As the difficulty of disruption increases (e.g. E. coli), more force is required to efficiently disrupt the cells. For even more difficult samples (e.g. yeast), there is a parallel increase in the processor power and cost. The most difficult samples (e.g. spores) require mechanical forces combined with chemical or enzymatic efforts, often with limited disruption efficiency.

What efficiency of disruption is required?

Over-disruption may impact the desired product. For example, if subcellular fractionation studies are undertaken, it is often more important to have intact subcellular components, while sacrificing disruption efficiency.

For production scale processes, the time to disrupt the cells and the reproducibility of the method become more important factors.

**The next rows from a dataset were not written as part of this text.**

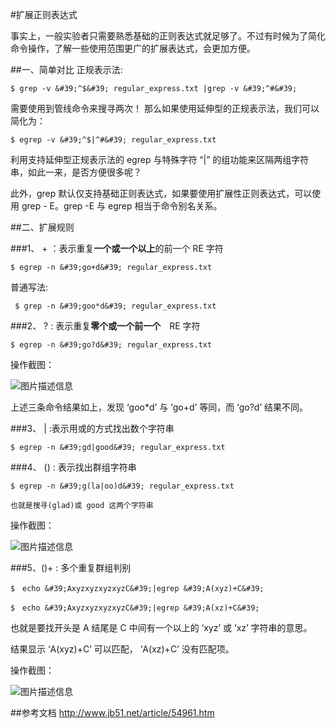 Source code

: #扩展正则表达式

事实上，一般实验者只需要熟悉基础的正则表达式就足够了。不过有时候为了简化命令操作，了解一些使用范围更广的扩展表达式，会更加方便。

##一、简单对比
正规表示法:

```
$ grep -v &#39;^$&#39; regular_express.txt |grep -v &#39;^#&#39;
```

  需要使用到管线命令来搜寻两次！ 那么如果使用延伸型的正规表示法，我们可以简化为：

```
$ egrep -v &#39;^$|^#&#39; regular_express.txt
```

  利用支持延伸型正规表示法的 egrep 与特殊字符 “|” 的组功能来区隔两组字符串，如此一来，是否方便很多呢？
  
  此外，grep 默认仅支持基础正则表达式，如果要使用扩展性正则表达式，可以使用 grep - E。grep -E 与 egrep 相当于命令别名关系。

##二、扩展规则

###1、 + ：表示重复**一个或一个以上**的前一个 RE 字符
```
$ egrep -n &#39;go+d&#39; regular_express.txt
```
普通写法:
```
 $ grep -n &#39;goo*d&#39; regular_express.txt
```
###2、 ? : 表示重复**零个或一个前一个**　RE 字符
```
$ egrep -n &#39;go?d&#39; regular_express.txt
```

操作截图：

![图片描述信息](https://dn-anything-about-doc.qbox.me/userid42227labid771time1427441023844)

  上述三条命令结果如上，发现 ‘goo*d’ 与 ‘go+d’ 等同，而 ‘go?d’ 结果不同。
    
###3、 | :表示用或的方式找出数个字符串

```
$ egrep -n &#39;gd|good&#39; regular_express.txt
```

###4、 () : 表示找出群组字符串

```
$ egrep -n &#39;g(la|oo)d&#39; regular_express.txt

也就是搜寻(glad)或 good 这两个字符串
```

操作截图：

![图片描述信息](https://dn-anything-about-doc.qbox.me/userid42227labid771time1427441213835)

###5、()+  : 多个重复群组判别

```
$　echo &#39;AxyzxyzxyzxyzC&#39;|egrep &#39;A(xyz)+C&#39;

$　echo &#39;AxyzxyzxyzxyzC&#39;|egrep &#39;A(xz)+C&#39;
```

也就是要找开头是 A 结尾是 C 中间有一个以上的 ‘xyz’ 或 ‘xz’ 字符串的意思。

结果显示 ‘A(xyz)+C’ 可以匹配， ‘A(xz)+C’ 没有匹配项。

操作截图：

![图片描述信息](https://dn-anything-about-doc.qbox.me/userid42227labid771time1427441629938)




##参考文档
http://www.jb51.net/article/54961.htm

How stable is the molecule(s) or component that needs to be isolated?

In general, the cell disruption method is closely matched with the material that is desired from the cell studies. It is usually necessary to establish the minimum force of the disruption method that will yield the best product. Additionally, once the cells are disrupted, it is often essential to protect the desired product from normal biological processes (e.g. proteases) and from oxidation or other chemical events.

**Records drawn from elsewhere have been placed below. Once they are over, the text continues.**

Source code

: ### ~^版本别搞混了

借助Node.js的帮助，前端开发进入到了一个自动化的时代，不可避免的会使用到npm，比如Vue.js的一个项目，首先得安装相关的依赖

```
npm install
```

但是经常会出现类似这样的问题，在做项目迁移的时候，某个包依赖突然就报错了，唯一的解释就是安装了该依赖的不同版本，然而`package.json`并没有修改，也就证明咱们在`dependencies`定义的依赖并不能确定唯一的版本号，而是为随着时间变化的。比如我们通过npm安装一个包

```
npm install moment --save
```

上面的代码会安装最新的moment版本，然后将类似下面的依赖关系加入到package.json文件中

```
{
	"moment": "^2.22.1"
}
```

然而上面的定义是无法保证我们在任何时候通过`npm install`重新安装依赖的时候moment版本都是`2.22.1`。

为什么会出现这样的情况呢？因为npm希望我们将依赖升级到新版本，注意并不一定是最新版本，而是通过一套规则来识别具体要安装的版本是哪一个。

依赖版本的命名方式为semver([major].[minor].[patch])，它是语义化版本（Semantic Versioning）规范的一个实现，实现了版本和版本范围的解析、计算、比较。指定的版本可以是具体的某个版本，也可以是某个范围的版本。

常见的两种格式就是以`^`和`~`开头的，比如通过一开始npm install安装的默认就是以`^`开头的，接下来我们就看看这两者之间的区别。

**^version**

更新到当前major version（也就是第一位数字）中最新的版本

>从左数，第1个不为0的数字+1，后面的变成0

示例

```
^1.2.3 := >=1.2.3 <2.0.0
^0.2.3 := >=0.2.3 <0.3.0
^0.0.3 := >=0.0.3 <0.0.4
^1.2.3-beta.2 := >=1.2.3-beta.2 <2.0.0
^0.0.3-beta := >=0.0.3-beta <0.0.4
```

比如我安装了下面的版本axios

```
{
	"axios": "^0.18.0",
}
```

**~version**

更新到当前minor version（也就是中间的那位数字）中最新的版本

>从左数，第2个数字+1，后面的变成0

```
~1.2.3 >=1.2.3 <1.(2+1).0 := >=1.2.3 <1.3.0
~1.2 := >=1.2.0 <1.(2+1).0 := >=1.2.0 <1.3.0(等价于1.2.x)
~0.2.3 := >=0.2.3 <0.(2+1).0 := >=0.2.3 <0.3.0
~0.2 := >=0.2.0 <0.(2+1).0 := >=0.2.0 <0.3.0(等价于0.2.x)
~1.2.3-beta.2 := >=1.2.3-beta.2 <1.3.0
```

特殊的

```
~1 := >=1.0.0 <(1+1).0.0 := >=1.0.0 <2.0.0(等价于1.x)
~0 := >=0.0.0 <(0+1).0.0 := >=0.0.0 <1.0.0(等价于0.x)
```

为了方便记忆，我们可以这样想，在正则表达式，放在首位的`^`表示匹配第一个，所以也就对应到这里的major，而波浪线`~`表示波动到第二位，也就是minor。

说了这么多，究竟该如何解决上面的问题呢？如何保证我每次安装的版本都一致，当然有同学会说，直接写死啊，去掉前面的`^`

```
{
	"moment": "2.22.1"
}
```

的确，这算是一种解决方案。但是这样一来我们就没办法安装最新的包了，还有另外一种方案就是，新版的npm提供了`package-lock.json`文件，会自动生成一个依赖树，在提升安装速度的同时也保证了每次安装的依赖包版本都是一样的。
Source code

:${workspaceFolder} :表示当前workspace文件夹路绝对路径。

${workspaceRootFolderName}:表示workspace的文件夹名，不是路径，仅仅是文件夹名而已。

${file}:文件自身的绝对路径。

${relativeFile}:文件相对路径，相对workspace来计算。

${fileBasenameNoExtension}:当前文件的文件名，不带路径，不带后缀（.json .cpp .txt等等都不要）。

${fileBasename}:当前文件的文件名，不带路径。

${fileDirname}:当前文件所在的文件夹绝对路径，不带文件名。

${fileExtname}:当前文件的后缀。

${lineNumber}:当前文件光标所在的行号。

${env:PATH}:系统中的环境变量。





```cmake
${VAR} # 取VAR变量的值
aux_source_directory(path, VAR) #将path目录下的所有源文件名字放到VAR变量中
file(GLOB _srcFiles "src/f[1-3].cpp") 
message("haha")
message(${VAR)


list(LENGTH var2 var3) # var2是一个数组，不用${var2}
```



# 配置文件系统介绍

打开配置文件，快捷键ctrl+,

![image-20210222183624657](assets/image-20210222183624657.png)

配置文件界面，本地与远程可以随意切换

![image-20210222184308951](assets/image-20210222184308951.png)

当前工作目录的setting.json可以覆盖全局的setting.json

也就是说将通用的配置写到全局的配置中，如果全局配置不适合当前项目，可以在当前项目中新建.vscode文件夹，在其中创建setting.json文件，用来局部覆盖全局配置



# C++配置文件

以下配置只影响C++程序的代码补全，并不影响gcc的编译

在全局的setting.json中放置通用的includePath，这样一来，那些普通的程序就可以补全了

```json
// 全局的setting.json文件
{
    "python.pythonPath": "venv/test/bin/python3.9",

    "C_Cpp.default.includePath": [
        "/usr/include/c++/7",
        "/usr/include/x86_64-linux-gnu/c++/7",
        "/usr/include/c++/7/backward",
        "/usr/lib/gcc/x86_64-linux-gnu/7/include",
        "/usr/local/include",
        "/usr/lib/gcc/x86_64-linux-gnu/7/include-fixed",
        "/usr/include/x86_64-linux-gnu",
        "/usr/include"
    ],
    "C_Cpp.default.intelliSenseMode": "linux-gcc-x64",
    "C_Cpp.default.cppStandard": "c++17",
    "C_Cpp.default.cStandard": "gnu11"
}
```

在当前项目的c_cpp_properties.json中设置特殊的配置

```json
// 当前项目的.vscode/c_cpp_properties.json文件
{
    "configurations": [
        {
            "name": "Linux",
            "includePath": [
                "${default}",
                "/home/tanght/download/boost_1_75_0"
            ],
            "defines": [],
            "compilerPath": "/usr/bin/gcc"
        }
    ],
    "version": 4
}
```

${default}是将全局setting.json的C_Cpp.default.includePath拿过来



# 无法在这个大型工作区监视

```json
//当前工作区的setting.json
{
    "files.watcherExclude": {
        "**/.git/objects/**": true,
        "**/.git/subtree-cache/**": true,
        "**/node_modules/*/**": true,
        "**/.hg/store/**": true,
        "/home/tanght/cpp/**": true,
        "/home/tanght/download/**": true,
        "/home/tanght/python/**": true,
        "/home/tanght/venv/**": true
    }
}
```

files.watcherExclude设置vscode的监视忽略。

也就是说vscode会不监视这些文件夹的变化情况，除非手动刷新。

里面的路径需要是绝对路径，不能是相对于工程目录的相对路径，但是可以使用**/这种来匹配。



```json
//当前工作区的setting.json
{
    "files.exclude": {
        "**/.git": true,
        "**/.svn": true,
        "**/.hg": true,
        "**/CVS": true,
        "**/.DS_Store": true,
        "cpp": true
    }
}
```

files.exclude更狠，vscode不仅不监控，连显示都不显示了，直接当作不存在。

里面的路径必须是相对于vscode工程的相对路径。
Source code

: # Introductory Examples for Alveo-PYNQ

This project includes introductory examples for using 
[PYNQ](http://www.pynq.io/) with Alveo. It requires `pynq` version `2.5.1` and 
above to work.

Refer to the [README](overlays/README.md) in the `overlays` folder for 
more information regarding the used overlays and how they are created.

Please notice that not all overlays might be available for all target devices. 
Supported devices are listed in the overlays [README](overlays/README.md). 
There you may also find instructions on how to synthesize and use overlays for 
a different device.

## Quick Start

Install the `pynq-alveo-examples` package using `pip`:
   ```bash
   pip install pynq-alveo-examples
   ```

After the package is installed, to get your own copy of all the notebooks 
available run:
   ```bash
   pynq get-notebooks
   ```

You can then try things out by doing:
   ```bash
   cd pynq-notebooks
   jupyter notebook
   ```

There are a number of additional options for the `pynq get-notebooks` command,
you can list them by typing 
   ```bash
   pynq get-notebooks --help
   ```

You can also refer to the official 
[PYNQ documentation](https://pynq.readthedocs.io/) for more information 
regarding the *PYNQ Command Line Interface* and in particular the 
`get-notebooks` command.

What purification methods will be used following cell disruption?

It is rare that a cell disruption process produces a directly usable material; in almost all cases, subsequent purification events are necessary. Thus, when the cells are disrupted, it is important to consider what components are present in the disruption media so that efficient purification is not impeded.

Is the sample being subjected to the method biohazardous?

Preparation of cell-free extracts of pathogens presents unique difficulties. Mechanical disruption techniques are not always applicable owing to potential biohazard problems associated with contamination of equipment and generation of aerosols.

Lysis

For easily disrupted cells such as insect and mammalian cells grown in culture media, a mild osmosis-based method for cell disruption (lysis) is commonly used. Quite frequently, simply lowering the ionic strength of the media will cause the cells to swell and burst. In some cases it is also desirable to add a mild surfactant and some mild mechanical agitation or sonication to completely disassociate the cellular components. Due to the cost and relative effort to grow these cells, there is often only a small quantity of cells to be processed, and preferred methods for cell disruption tend to be a manual mechanical homogenizer, nitrogen burst methods, or ultrasound with a small probe. Because these methods are performed under very mild conditions, they are often used for subcellular fractionation studies.

For cells that are more difficult to disrupt, such as bacteria, yeast, and algae, hypotonic shock alone generally is insufficient to open the cell and stronger methods must be used, due to the presence of cell walls that must be broken to allow access to intracellular components. These stronger methods are discussed below.

Laboratory-scale methods

Enzymatic method

The use of enzymatic methods to remove cell walls is well-established for preparing cells for disruption, or for preparation of protoplasts (cells without cell walls) for other uses such as introducing cloned DNA or subcellular organelle isolation. The enzymes are generally commercially available and, in most cases, were originally isolated from biological sources (e.g. snail gut for yeast or lysozyme from hen egg white). The enzymes commonly used include lysozyme, lysostaphin, zymolase, cellulase, mutanolysin, glycanases, proteases, mannase etc.

Disadvantages include:

  • Not always reproducible.

In addition to potential problems with the enzyme stability, the susceptibility of the cells to the enzyme can be dependent on the state of the cells. For example, yeast cells grown to maximum density (stationary phase) possess cell walls that are notoriously difficult to remove whereas midlog growth phase cells are much more susceptible to enzymatic removal of the cell wall.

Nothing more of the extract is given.